• Task statement
Nothing but the lines from the one containing "<layout>ZIP</layout>" through the end of the data below may appear in the response, each one exact.

(Records drawn from a dataset)
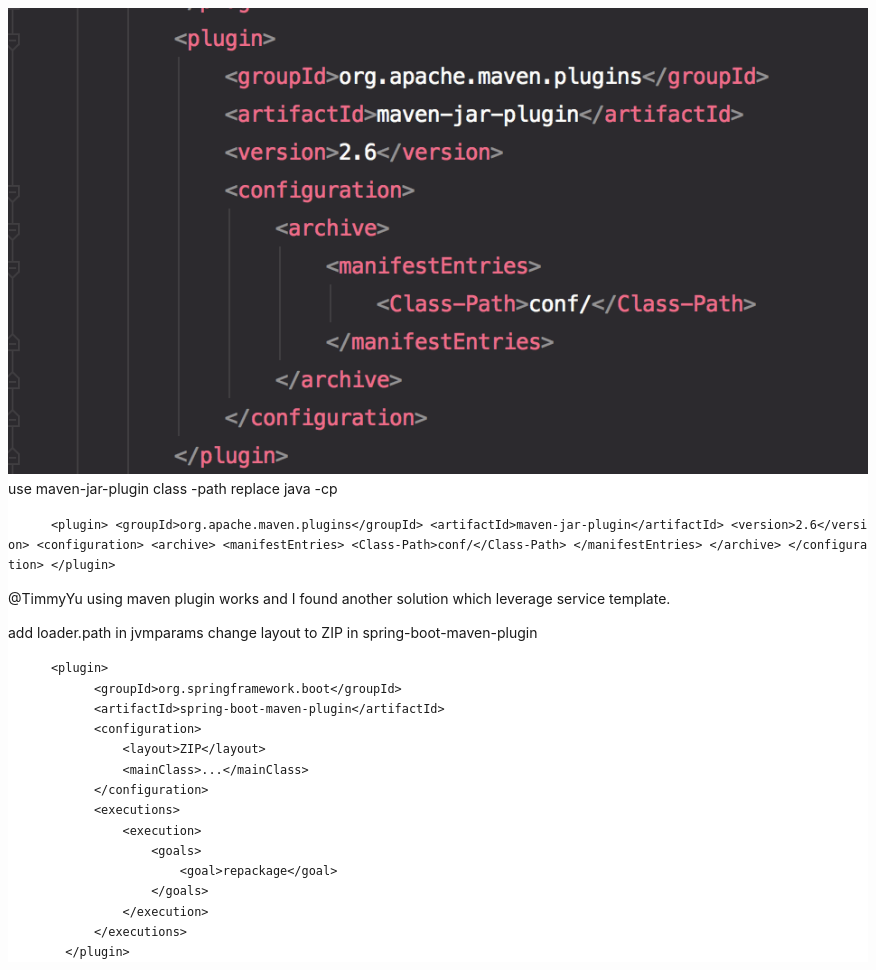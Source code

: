 ![image info](./images/1000015.png)
use  maven-jar-plugin class -path replace java -cp

          <plugin> <groupId>org.apache.maven.plugins</groupId> <artifactId>maven-jar-plugin</artifactId> <version>2.6</version> <configuration> <archive> <manifestEntries> <Class-Path>conf/</Class-Path> </manifestEntries> </archive> </configuration> </plugin>



@TimmyYu using maven plugin works and I found another solution which leverage service template.

add loader.path in jvmparams
change layout to ZIP in spring-boot-maven-plugin

          <plugin>
                <groupId>org.springframework.boot</groupId>
                <artifactId>spring-boot-maven-plugin</artifactId>
                <configuration>
                    <layout>ZIP</layout>
                    <mainClass>...</mainClass>
                </configuration>
                <executions>
                    <execution>
                        <goals>
                            <goal>repackage</goal>
                        </goals>
                    </execution>
                </executions>
            </plugin>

• Reply
                    <layout>ZIP</layout>
                    <mainClass>...</mainClass>
                </configuration>
                <executions>
                    <execution>
                        <goals>
                            <goal>repackage</goal>
                        </goals>
                    </execution>
                </executions>
            </plugin>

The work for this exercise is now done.